< Job 10 >
1 My soul is weary of my life: I will give free course to my complaint; I will speak in the bitterness of my soul.
Mijn ziel is verdrietig over mijn leven; ik zal mijn klacht op mij laten; ik zal spreken in bitterheid mijner ziel.
2 I will say unto God, Do not condemn me; shew me wherefore thou strivest with me.
Ik zal tot God zeggen: Verdoem mij niet; doe mij weten, waarover Gij met mij twist.
3 Doth it please thee to oppress, that thou shouldest despise the work of thy hands, and shine upon the counsel of the wicked?
Is het U goed, dat Gij verdrukt, dat Gij verwerpt den arbeid Uwer handen, en over den raad der goddelozen schijnsel geeft?
4 Hast thou eyes of flesh? or seest thou as man seeth?
Hebt Gij vleselijke ogen, ziet Gij, gelijk een mens ziet?
5 Are thy days as the days of a mortal? are thy years as a man's days,
Zijn Uw dagen als de dagen van een mens? Zijn Uw jaren als de dagen eens mans?

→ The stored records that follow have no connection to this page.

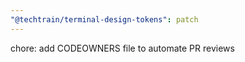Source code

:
 ```yaml
---
"@techtrain/terminal-design-tokens": patch
---
```


chore: add CODEOWNERS file to automate PR reviews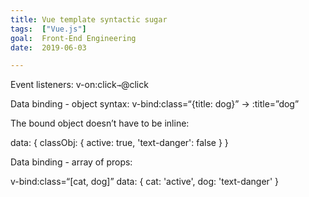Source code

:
 ```yaml
---
title: Vue template syntactic sugar
tags:  ["Vue.js"]
goal:  Front-End Engineering
date:  2019-06-03

---
```


Event listeners: 
v-on:click` → `@click

Data binding - object syntax:
v-bind:class=“{title: dog}” → :title=”dog”

The bound object doesn’t have to be inline:

<div v-bind:class="classObj"></div>

data: {
  classObj: {
    active: true,
    'text-danger': false
  }
}

Data binding - array of props:

v-bind:class=“[cat, dog]”
data: {
  cat: 'active',
  dog: 'text-danger'
}


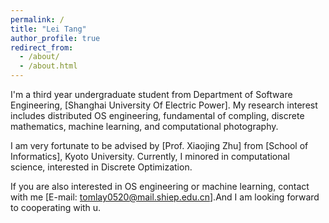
 ```yaml
---
permalink: /
title: "Lei Tang"
author_profile: true
redirect_from: 
  - /about/
  - /about.html
---
```


I'm a third year undergraduate student from Department of Software Engineering, [Shanghai University Of Electric Power]. My research interest includes distributed OS engineering, fundamental of compling, discrete mathematics, machine learning, and computational photography.

I am very fortunate to be advised by [Prof. Xiaojing Zhu] from [School of Informatics], Kyoto University. Currently, I minored in computational science, interested in Discrete Optimization.

If you are also interested in OS engineering or machine learning, contact with me [E-mail: tomlay0520@mail.shiep.edu.cn].And I am looking forward to cooperating with u.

6 That thou searchest after mine iniquity, and inquirest into my sin;
Dat Gij onderzoekt naar mijn ongerechtigheid, en naar mijn zonde verneemt?
7 Since thou knowest that I am not wicked, and that there is none that delivereth out of thy hand?

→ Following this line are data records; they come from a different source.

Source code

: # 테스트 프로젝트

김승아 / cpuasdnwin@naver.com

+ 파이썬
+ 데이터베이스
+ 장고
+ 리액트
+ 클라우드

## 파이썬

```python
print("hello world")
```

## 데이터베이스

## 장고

Het is Uw wetenschap, dat ik niet goddeloos ben; nochtans is er niemand, die uit Uw hand verlosse.
8 Thy hands have bound me together and made me as one, round about; yet dost thou swallow me up!

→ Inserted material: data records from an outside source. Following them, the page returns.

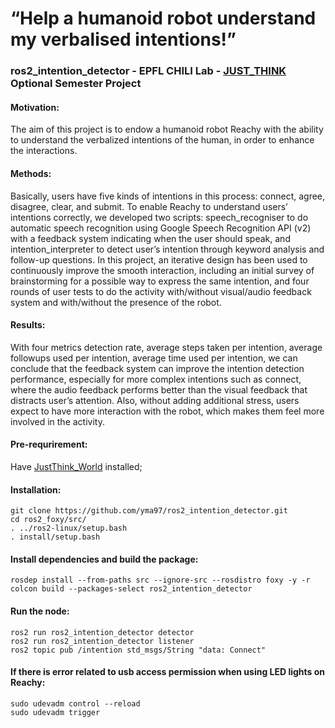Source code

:# “Help a humanoid robot understand my verbalised intentions!”
### ros2_intention_detector - EPFL CHILI Lab - [JUST_THINK](https://www.epfl.ch/labs/chili/index-html/research/animatas/justhink/) Optional Semester Project 

#### Motivation: 
The aim of this project is to endow a humanoid robot Reachy with the ability to understand the verbalized intentions of the human, in order to enhance the interactions.

#### Methods: 
Basically, users have five kinds of intentions in this process: connect, agree, disagree, clear, and submit. To enable Reachy to understand users’ intentions correctly, we developed two scripts: speech_recogniser to do automatic speech recognition using Google Speech Recognition API (v2) with a feedback system indicating when the user should speak, and intention_interpreter to detect user’s intention through keyword analysis and follow-up questions. In this project, an iterative design has been used to continuously improve the smooth interaction, including an initial survey of brainstorming for a possible way to express the same intention, and four rounds of user tests to do the activity with/without visual/audio feedback system and with/without the presence of the robot. 

#### Results: 
With four metrics detection rate, average steps taken per intention, average followups used per intention, average time used per intention, we can conclude that the feedback system can improve the intention detection performance, especially for more complex intentions such as connect, where the audio feedback performs better than the visual feedback that distracts user’s attention. Also, without adding additional stress, users expect to have more interaction with the robot, which makes them feel more involved in the activity. 

#### Pre-requrirement: 
Have [JustThink_World](https://github.com/utku-norman/justhink_world) installed;

#### Installation:
```
git clone https://github.com/yma97/ros2_intention_detector.git
cd ros2_foxy/src/
. ../ros2-linux/setup.bash
. install/setup.bash
```
#### Install dependencies and build the package:
```
rosdep install --from-paths src --ignore-src --rosdistro foxy -y -r
colcon build --packages-select ros2_intention_detector
```
#### Run the node:
```
ros2 run ros2_intention_detector detector
ros2 run ros2_intention_detector listener
ros2 topic pub /intention std_msgs/String "data: Connect"
```
#### If there is error related to usb access permission when using LED lights on Reachy:
```
sudo udevadm control --reload
sudo udevadm trigger
```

Uw handen doen mij smart aan, hoewel zij mij gemaakt hebben, te zamen rondom mij zijn zij, en Gij verslindt mij.
9 Remember, I beseech thee, that thou hast made me as clay, and wilt bring me into dust again.
Gedenk toch, dat Gij mij als leem bereid hebt, en mij tot stof zult doen wederkeren.
10 Hast thou not poured me out as milk, and curdled me like cheese?
Hebt Gij mij niet als melk gegoten, en mij als een kaas doen runnen?
11 Thou hast clothed me with skin and flesh, and knit me together with bones and sinews;
Met vel en vlees hebt Gij mij bekleed; met beenderen ook en zenuwen hebt Gij mij samengevlochten;
12 Thou hast granted me life and favour, and thy care hath preserved my spirit;
Benevens het leven hebt Gij weldadigheid aan mij gedaan, en Uw opzicht heeft mijn geest bewaard.
13 And these things didst thou hide in thy heart; I know that this was with thee.
Maar deze dingen hebt Gij verborgen in Uw hart; ik weet, dat dit bij U geweest is.
14 If I sinned, thou wouldest mark me, and thou wouldest not acquit me of mine iniquity.
Indien ik zondig, zo zult Gij mij waarnemen, en van mijn misdaad zult Gij mij niet onschuldig houden.
15 If I were wicked, woe unto me! and righteous, I will not lift up my head, being [so] full of shame, and beholding mine affliction; —
Zo ik goddeloos ben, wee mij! En ben ik rechtvaardig, ik zal mijn hoofd niet opheffen; ik ben zat van schande, maar aanzie mijn ellende.
16 And it increaseth: thou huntest me as a fierce lion; and ever again thou shewest thy marvellous power upon me.
Want zij verheft zich; gelijk een felle leeuw jaagt Gij mij; Gij keert weder en stelt U wonderlijk tegen mij.
17 Thou renewest thy witnesses before me and increasest thy displeasure against me; successions [of evil] and a time of toil are with me.
Gij vernieuwt Uw getuigen tegenover mij, en vermenigvuldigt Uw toorn tegen mij; verwisselingen, ja, een heirleger, zijn tegen mij.
18 And wherefore didst thou bring me forth out of the womb? I had expired, and no eye had seen me.
En waarom hebt Gij mij uit de baarmoeder voortgebracht? Och, dat ik den geest gegeven had, en geen oog mij gezien had!
19 I should be as though I had not been; I should have been carried from the womb to the grave.
Ik zou zijn, alsof ik niet geweest ware; van moeders buik zou ik tot het graf gebracht zijn geweest.
20 Are not my days few? cease then and let me alone, that I may revive a little,
Zijn mijn dagen niet weinig? Houd op, zet van mij af, dat ik mij een weinig verkwikke;
21 Before I go, and never to return, — to the land of darkness and the shadow of death;
Eer ik henenga (en niet wederkom) in een land der duisternis en der schaduwe des doods;
22 A land of gloom, as darkness itself; of the shadow of death, without any order, where the light is as thick darkness.
Een stikdonker land, als de duisternis zelve, de schaduwe des doods, en zonder ordeningen, en het geeft schijnsel als de duisternis.